93.その雨の夜は長く 3
かなり間が開いてしまいました…。
こんな状態でも読んでくださる方々には、感謝の極みです。
「はっ…はっ…」
葉と葉の間から、相手の様子をうかがう。
足場の枝は雨で滑りやすくなっているので、汗と雨が混じり合った手のひらで隣の枝を掴んでいる。
「はっ……はっ……」
呼吸を整え、ハルバは微動だにしない黒装束を見続ける。
なんとか一歩下がって刃をかわしたハルバは、すぐ近くの木に登って身をひそめていたのだった。
「…――」
「…?」
黒装束が何事かつぶやくと、雨が黒装束の頭上で球体になって集まり…はじけた。
その面攻撃により、ハルバは木から落とされてしまう。
「く…『氷柱』がありゃあ…!」
「…………」
ハルバを捕捉した黒装束は再び雨を集め、静かに手を前にかざした。
すると、水球は竜の形をかたどってハルバへと猛進する。
「なっ!?…ぐぶっ!?」
回避行動として木々の間を縫うように走るハルバだったが、黒装束に見つかってから再び内からせり上がってきた水を吐き出す。

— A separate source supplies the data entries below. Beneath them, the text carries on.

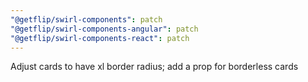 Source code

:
 ```yaml
---
"@getflip/swirl-components": patch
"@getflip/swirl-components-angular": patch
"@getflip/swirl-components-react": patch
---
```


Adjust cards to have xl border radius; add a prop for borderless cards
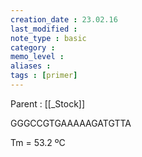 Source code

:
 ```yaml
---
creation_date : 23.02.16
last_modified :
note_type : basic
category :
memo_level :
aliases : 
tags : [primer]
---
```


Parent : [[_Stock]]

GGGCCGTGAAAAAGATGTTA

  
Tm = 53.2 ºC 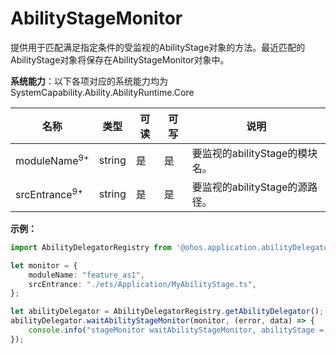 # AbilityStageMonitor

提供用于匹配满足指定条件的受监视的AbilityStage对象的方法。最近匹配的AbilityStage对象将保存在AbilityStageMonitor对象中。  

**系统能力**：以下各项对应的系统能力均为SystemCapability.Ability.AbilityRuntime.Core

| 名称                                                         | 类型     | 可读 | 可写 | 说明                                                         |
| ------------------------------------------------------------ | -------- | ---- | ---- | ------------------------------------------------------------ |
| moduleName<sup>9+</sup>                                                 | string   | 是   | 是   | 要监视的abilityStage的模块名。 |
| srcEntrance<sup>9+</sup> | string | 是   | 是   | 要监视的abilityStage的源路径。 |

**示例：**
```ts
import AbilityDelegatorRegistry from '@ohos.application.abilityDelegatorRegistry'

let monitor = {
    moduleName: "feature_as1",
    srcEntrance: "./ets/Application/MyAbilityStage.ts",
};

let abilityDelegator = AbilityDelegatorRegistry.getAbilityDelegator();
abilityDelegator.waitAbilityStageMonitor(monitor, (error, data) => {
    console.info("stageMonitor waitAbilityStageMonitor, abilityStage = " + JSON.stringify(data));
});
``` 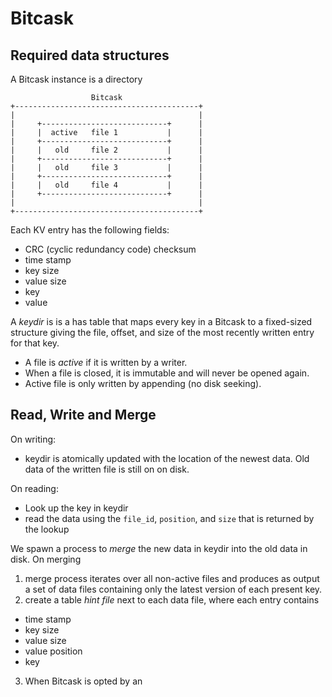 # Bitcask
## Required data structures
A Bitcask instance is a directory
```
                  Bitcask
+-----------------------------------------+
|                                         |
|     +----------------------------+      |
|     |  active   file 1           |      |
|     +----------------------------+      |
|     |   old     file 2           |      |
|     +----------------------------+      |
|     |   old     file 3           |      |
|     +----------------------------+      |
|     |   old     file 4           |      |
|     +----------------------------+      |
|                                         |
+-----------------------------------------+
```
Each KV entry has the following fields:
  - CRC (cyclic redundancy code) checksum
  - time stamp
  - key size
  - value size
  - key 
  - value

A *keydir* is  is a has table that maps every key in a Bitcask to a fixed-sized
structure giving the file, offset, and size of the most recently written entry 
for that key.

- A file is *active* if it is written by a writer.
- When a file is closed, it is immutable and will never be opened again.
- Active file is only written by appending (no disk seeking).

## Read, Write and Merge
On writing:
- keydir is atomically updated with the location of the newest data. Old data 
  of the written file is still on on disk.

On reading:
- Look up the key in keydir
- read the data using the `file_id`, `position`, and `size` that is returned 
  by the lookup

We spawn a process to *merge* the new data in keydir into the old data in disk.
On merging
1. merge process iterates over all non-active files and produces as output a set
  of data files containing only the latest version of each present key.
2. create a table *hint file* next to each data file, where each entry contains
  - time stamp
  - key size
  - value size
  - value position 
  - key
3. When Bitcask is opted by an 


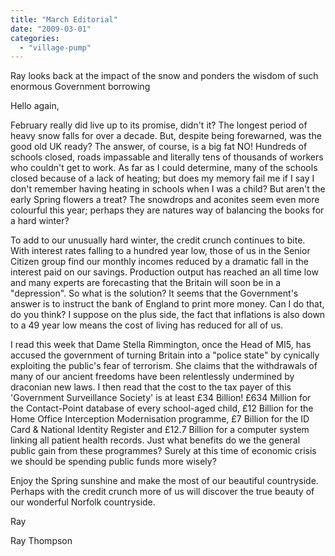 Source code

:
 ```yaml
---
title: "March Editorial"
date: "2009-03-01"
categories: 
  - "village-pump"
---
```


Ray looks back at the impact of the snow and ponders the wisdom of such enormous Government borrowing

Hello again,

February really did live up to its promise, didn't it? The longest period of heavy snow falls for over a decade. But, despite being forewarned, was the good old UK ready? The answer, of course, is a big fat NO! Hundreds of schools closed, roads impassable and literally tens of thousands of workers who couldn't get to work. As far as I could determine, many of the schools closed because of a lack of heating; but does my memory fail me if I say I don't remember having heating in schools when I was a child? But aren't the early Spring flowers a treat? The snowdrops and aconites seem even more colourful this year; perhaps they are natures way of balancing the books for a hard winter?

To add to our unusually hard winter, the credit crunch continues to bite. With interest rates falling to a hundred year low, those of us in the Senior Citizen group find our monthly incomes reduced by a dramatic fall in the interest paid on our savings. Production output has reached an all time low and many experts are forecasting that the Britain will soon be in a "depression". So what is the solution? It seems that the Government's answer is to instruct the bank of England to print more money. Can I do that, do you think? I suppose on the plus side, the fact that inflations is also down to a 49 year low means the cost of living has reduced for all of us.

I read this week that Dame Stella Rimmington, once the Head of MI5, has accused the government of turning Britain into a "police state" by cynically exploiting the public's fear of terrorism. She claims that the withdrawals of many of our ancient freedoms have been relentlessly undermined by draconian new laws. I then read that the cost to the tax payer of this 'Government Surveillance Society' is at least £34 Billion! £634 Million for the Contact-Point database of every school-aged child, £12 Billion for the Home Office Interception Modernisation programme, £7 Billion for the ID Card & National Identity Register and £12.7 Billion for a computer system linking all patient health records. Just what benefits do we the general public gain from these programmes? Surely at this time of economic crisis we should be spending public funds more wisely?

Enjoy the Spring sunshine and make the most of our beautiful countryside. Perhaps with the credit crunch more of us will discover the true beauty of our wonderful Norfolk countryside.

Ray

Ray Thompson

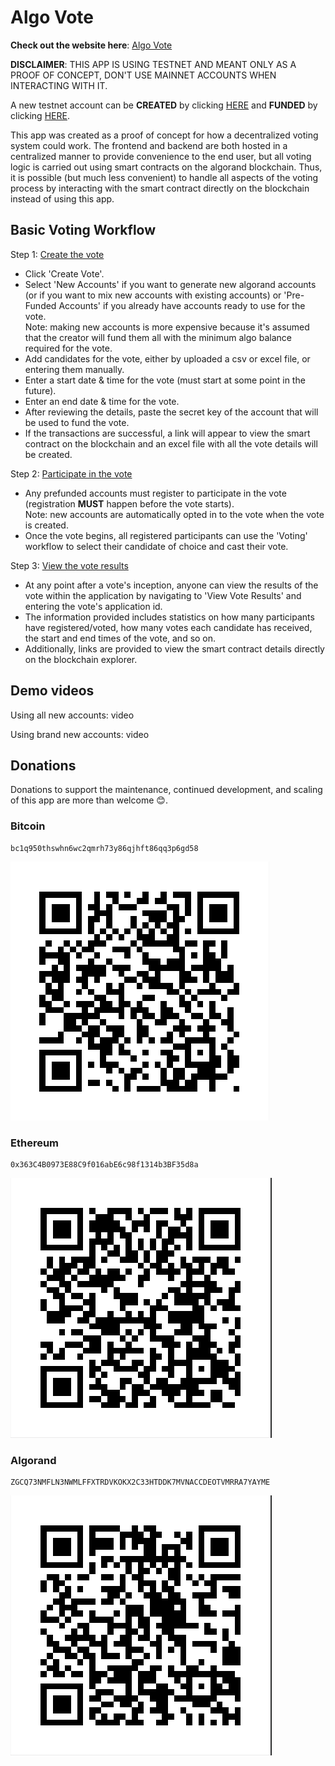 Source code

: # Algo Vote

**Check out the website here**: [Algo Vote](https://www.algo-vote.com/)

**DISCLAIMER**:
THIS APP IS USING TESTNET AND MEANT ONLY AS A PROOF OF CONCEPT, DON'T USE MAINNET ACCOUNTS WHEN INTERACTING WITH IT.

A new testnet account can be **CREATED** by clicking [HERE](https://www.algo-vote.com/createCreatorAccount) and **FUNDED** by clicking [HERE](https://bank.testnet.algorand.network/).

This app was created as a proof of concept for how a decentralized voting system could work. The frontend and backend are both hosted in a centralized manner to provide convenience to the end user, but all voting logic is carried out using smart contracts on the algorand blockchain. Thus, it is possible (but much less convenient) to handle all aspects of the voting process by interacting with the smart contract directly on the blockchain instead of using this app.

## Basic Voting Workflow

Step 1: [Create the vote](https://www.algo-vote.com/createVote)

-   Click 'Create Vote'.
-   Select 'New Accounts' if you want to generate new algorand accounts (or if you want to mix new accounts with existing accounts) or 'Pre-Funded Accounts' if you already have accounts ready to use for the vote.<br/> Note: making new accounts is more expensive because it's assumed that the creator will fund them all with the minimum algo balance required for the vote.
-   Add candidates for the vote, either by uploaded a csv or excel file, or entering them manually.
-   Enter a start date & time for the vote (must start at some point in the future).
-   Enter an end date & time for the vote.
-   After reviewing the details, paste the secret key of the account that will be used to fund the vote.
-   If the transactions are successful, a link will appear to view the smart contract on the blockchain and an excel file with all the vote details will be created.

Step 2: [Participate in the vote](https://www.algo-vote.com/participateVote)

-   Any prefunded accounts must register to participate in the vote (registration **MUST** happen before the vote starts).<br/> Note: new accounts are automatically opted in to the vote when the vote is created.
-   Once the vote begins, all registered participants can use the 'Voting' workflow to select their candidate of choice and cast their vote.

Step 3: [View the vote results](https://www.algo-vote.com/voteResults)

-   At any point after a vote's inception, anyone can view the results of the vote within the application by navigating to 'View Vote Results' and entering the vote's application id.
-   The information provided includes statistics on how many participants have registered/voted, how many votes each candidate has received, the start and end times of the vote, and so on.
-   Additionally, links are provided to view the smart contract details directly on the blockchain explorer.

## Demo videos

Using all new accounts:
video

Using brand new accounts:
video

## Donations

Donations to support the maintenance, continued development, and scaling of this app are more than welcome :blush:.

### Bitcoin

```
bc1q950thswhn6wc2qmrh73y86qjhft86qq3p6gd58
```

![](frontend/src/images/BTC.png)

### Ethereum

```
0x363C4B0973E88C9f016abE6c98f1314b3BF35d8a
```

![](frontend/src/images/ETH.png)

### Algorand

```
ZGCQ73NMFLN3NWMLFFXTRDVKOKX2C33HTDDK7MVNACCDEOTVMRRA7YAYME
```

![](frontend/src/images/ALGO.png)
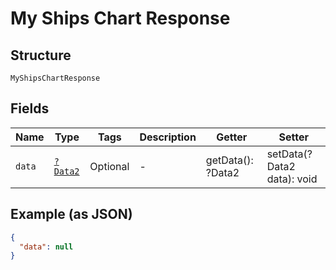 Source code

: 
# My Ships Chart Response

## Structure

`MyShipsChartResponse`

## Fields

| Name | Type | Tags | Description | Getter | Setter |
|  --- | --- | --- | --- | --- | --- |
| `data` | [`?Data2`](../../doc/models/data-2.md) | Optional | - | getData(): ?Data2 | setData(?Data2 data): void |

## Example (as JSON)

```json
{
  "data": null
}
```


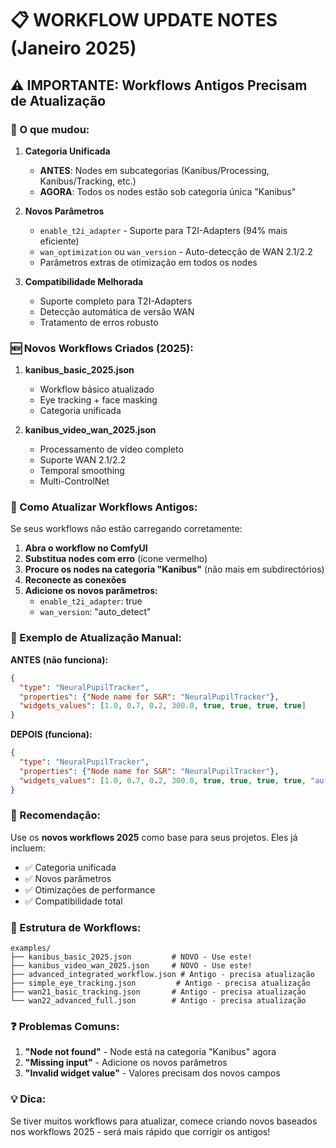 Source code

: # 📋 WORKFLOW UPDATE NOTES (Janeiro 2025)

## ⚠️ **IMPORTANTE: Workflows Antigos Precisam de Atualização**

### **🔄 O que mudou:**

1. **Categoria Unificada**
   - **ANTES**: Nodes em subcategorias (Kanibus/Processing, Kanibus/Tracking, etc.)
   - **AGORA**: Todos os nodes estão sob categoria única "Kanibus"

2. **Novos Parâmetros**
   - `enable_t2i_adapter` - Suporte para T2I-Adapters (94% mais eficiente)
   - `wan_optimization` ou `wan_version` - Auto-detecção de WAN 2.1/2.2
   - Parâmetros extras de otimização em todos os nodes

3. **Compatibilidade Melhorada**
   - Suporte completo para T2I-Adapters
   - Detecção automática de versão WAN
   - Tratamento de erros robusto

### **🆕 Novos Workflows Criados (2025):**

1. **kanibus_basic_2025.json**
   - Workflow básico atualizado
   - Eye tracking + face masking
   - Categoria unificada

2. **kanibus_video_wan_2025.json**
   - Processamento de vídeo completo
   - Suporte WAN 2.1/2.2
   - Temporal smoothing
   - Multi-ControlNet

### **🔧 Como Atualizar Workflows Antigos:**

Se seus workflows não estão carregando corretamente:

1. **Abra o workflow no ComfyUI**
2. **Substitua nodes com erro** (ícone vermelho)
3. **Procure os nodes na categoria "Kanibus"** (não mais em subdirectórios)
4. **Reconecte as conexões**
5. **Adicione os novos parâmetros:**
   - `enable_t2i_adapter`: true
   - `wan_version`: "auto_detect"

### **📝 Exemplo de Atualização Manual:**

**ANTES (não funciona):**
```json
{
  "type": "NeuralPupilTracker",
  "properties": {"Node name for S&R": "NeuralPupilTracker"},
  "widgets_values": [1.0, 0.7, 0.2, 300.0, true, true, true, true]
}
```

**DEPOIS (funciona):**
```json
{
  "type": "NeuralPupilTracker",
  "properties": {"Node name for S&R": "NeuralPupilTracker"},
  "widgets_values": [1.0, 0.7, 0.2, 300.0, true, true, true, true, "auto_detect", true]
}
```

### **🚀 Recomendação:**

Use os **novos workflows 2025** como base para seus projetos. Eles já incluem:
- ✅ Categoria unificada
- ✅ Novos parâmetros
- ✅ Otimizações de performance
- ✅ Compatibilidade total

### **📁 Estrutura de Workflows:**

```
examples/
├── kanibus_basic_2025.json         # NOVO - Use este!
├── kanibus_video_wan_2025.json     # NOVO - Use este!
├── advanced_integrated_workflow.json # Antigo - precisa atualização
├── simple_eye_tracking.json         # Antigo - precisa atualização
├── wan21_basic_tracking.json       # Antigo - precisa atualização
└── wan22_advanced_full.json        # Antigo - precisa atualização
```

### **❓ Problemas Comuns:**

1. **"Node not found"** - Node está na categoria "Kanibus" agora
2. **"Missing input"** - Adicione os novos parâmetros
3. **"Invalid widget value"** - Valores precisam dos novos campos

### **💡 Dica:**

Se tiver muitos workflows para atualizar, comece criando novos baseados nos workflows 2025 - será mais rápido que corrigir os antigos!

呼吸が満足にできず、視界がぼやける中で見えるのは、木をものともせずなぎ倒しながら迫る水の竜。
(やらなきゃやられる、か…!)
爪を手のひらに食い込ませることで意識を引き戻したハルバは、竜と再び収束され始めた水球を見据える。
びくりと身を震わせた黒装束は、何かを感じ取ったのだろうか、まだ十分でない量のまま水をはじけさせた。
しかし、先に放った竜が標的に到達していない時点で、その行動は遅すぎる対応だった。
(…魔喰らい!)
水の竜を、水の壁を、自身の中で渦巻く水を、不可視の牙が噛み砕き、喰らう。
ただの水になった竜と壁は、音を立てて大地に堕ちた。
「!?…っ!!」
黒装束は驚愕したようだが、次の瞬間にはナイフを手にハルバに飛びかかっていた。
ハルバは右手の甲でナイフをそらすと、しぼられて力をため込んだ左腕を真っ直ぐ伸ばす。
その拳は空を切っていたが、わずかに黒装束の顔面の布をかすっている。
かわした黒装束は、無手にしておいた手をハルバの胴体に向け、発生させた水球を撃ちはなった。
しかし、その弾は振るわれた腕の勢いを殺さずに半回転した体には当たらない。
ハルバは距離を詰めようとするが、連続で撃たれた水球に阻まれている間に離れられてしまった。
―ザァァァァ…
「………………」
「ハァ…ハァ…」
ここで初めて真正面で対峙する2人は、強くなるばかりの雨に打たれながら沈黙した。